Solar Domestic Hot Water (SDHW) systems collect energy from the sun to heat the household water. In the context of a system energy balance, numerical simulations were conducted using the commercial software “TRNSYS-17” to study the SDHW system performance (solar fraction) influenced by the critical parameters in various sizes of the thermal storage tank (TES) tank. The key parameters were the magnitude of the collector mass flow rate, degree of thermal stratification within the TES tank, and the duration of the mass flows through the collector.
An empirical correlation was obtained to determine the operating collector mass flow rate and TES volume to deliver the peak system performance. The correlation was preliminarily verified with different weather data. The studies showed that the optimal collector mass flow rate occurred when the same amount of total daily household demand passed through the collector. Furthermore, when the twofold amount of the household demand passed through the collector, the optimal dimensionless tank volume became insensitive to the change of collector flow rate and remained constant at 0.84.

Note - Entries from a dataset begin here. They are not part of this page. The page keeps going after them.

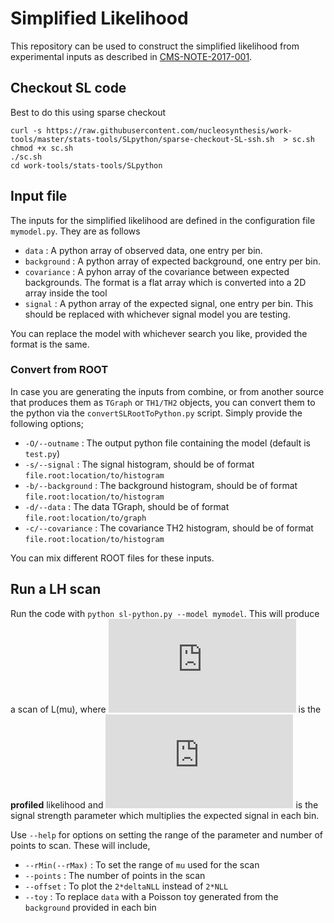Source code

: 
# Simplified Likelihood

This repository can be used to construct the simplified likelihood from experimental inputs as described in [CMS-NOTE-2017-001](https://cds.cern.ch/record/2242860/).

## Checkout SL code 

Best to do this using sparse checkout 

```
curl -s https://raw.githubusercontent.com/nucleosynthesis/work-tools/master/stats-tools/SLpython/sparse-checkout-SL-ssh.sh  > sc.sh
chmod +x sc.sh 
./sc.sh 
cd work-tools/stats-tools/SLpython
```

## Input file

The inputs for the simplified likelihood are defined in the configuration file `mymodel.py`. They are as follows 

 * `data` : A python array of observed data, one entry per bin.
 * `background` : A python array of expected background, one entry per bin. 
 * `covariance` : A pyhon array of the covariance between expected backgrounds. The format is a flat array which is converted into a 2D array inside the tool
 * `signal` : A python array of the expected signal, one entry per bin. This should be replaced with whichever signal model you are testing. 

You can replace the model with whichever search you like, provided the format is the same. 

### Convert from ROOT

In case you are generating the inputs from combine, or from another source that produces them as `TGraph` or `TH1/TH2` objects, you can convert them to the python via the `convertSLRootToPython.py` script. Simply provide the following options;

  * `-O/--outname` : The output python file containing the model (default is `test.py`)
  * `-s/--signal` : The signal histogram, should be of format `file.root:location/to/histogram`
  * `-b/--background` : The background histogram, should be of format `file.root:location/to/histogram`
  * `-d/--data` : The data TGraph, should be of format `file.root:location/to/graph`
  * `-c/--covariance` : The covariance TH2 histogram, should be of format `file.root:location/to/histogram`

You can mix different ROOT files for these inputs. 

## Run a LH scan

Run the code with `python sl-python.py --model mymodel`. This will produce a scan of  L(mu), where ![](https://latex.codecogs.com/gif.latex?%5Cinline%20L)  is the **profiled** likelihood and ![](https://latex.codecogs.com/gif.latex?%5Cinline%20%5Cmu) is 
the signal strength parameter which multiplies the expected signal in each bin. 

Use `--help` for options on setting the range of the parameter and number of points to scan. These will include, 

  * `--rMin(--rMax)` : To set the range of `mu` used for the scan
  * `--points` : The number of points in the scan
  * `--offset` : To plot the `2*deltaNLL` instead of `2*NLL`
  * `--toy` : To replace `data` with a Poisson toy generated from the `background` provided in each bin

Researchers discovered that promoting thermal stratification within the TES tank would enhance system performance. Thermal stratification within a TES improves the system performance by sending colder water to the solar collector and hotter water to the household. This research challenges the research community’s focus on thermal stratification by showing that solar fraction is directly related to the solar collector heat losses. As such, the role of the TES tank is to supply cold fluid to the collector to minimize collector losses. Thermal stratification in the top portion of the tank is thus unimportant in influencing solar fraction.
In this research, the pump is turned on/off by monitoring the temperature difference between the collector inlet and outlet. Different pump control strategies at different collector mass flow rates were implemented to adjust the pump-on time. The studies showed the system performance was negligibly affected (~0.5%) by employing different pump control strategies while the collector mass flow rate was held constant. / Thesis / Master of Applied Science (MASc)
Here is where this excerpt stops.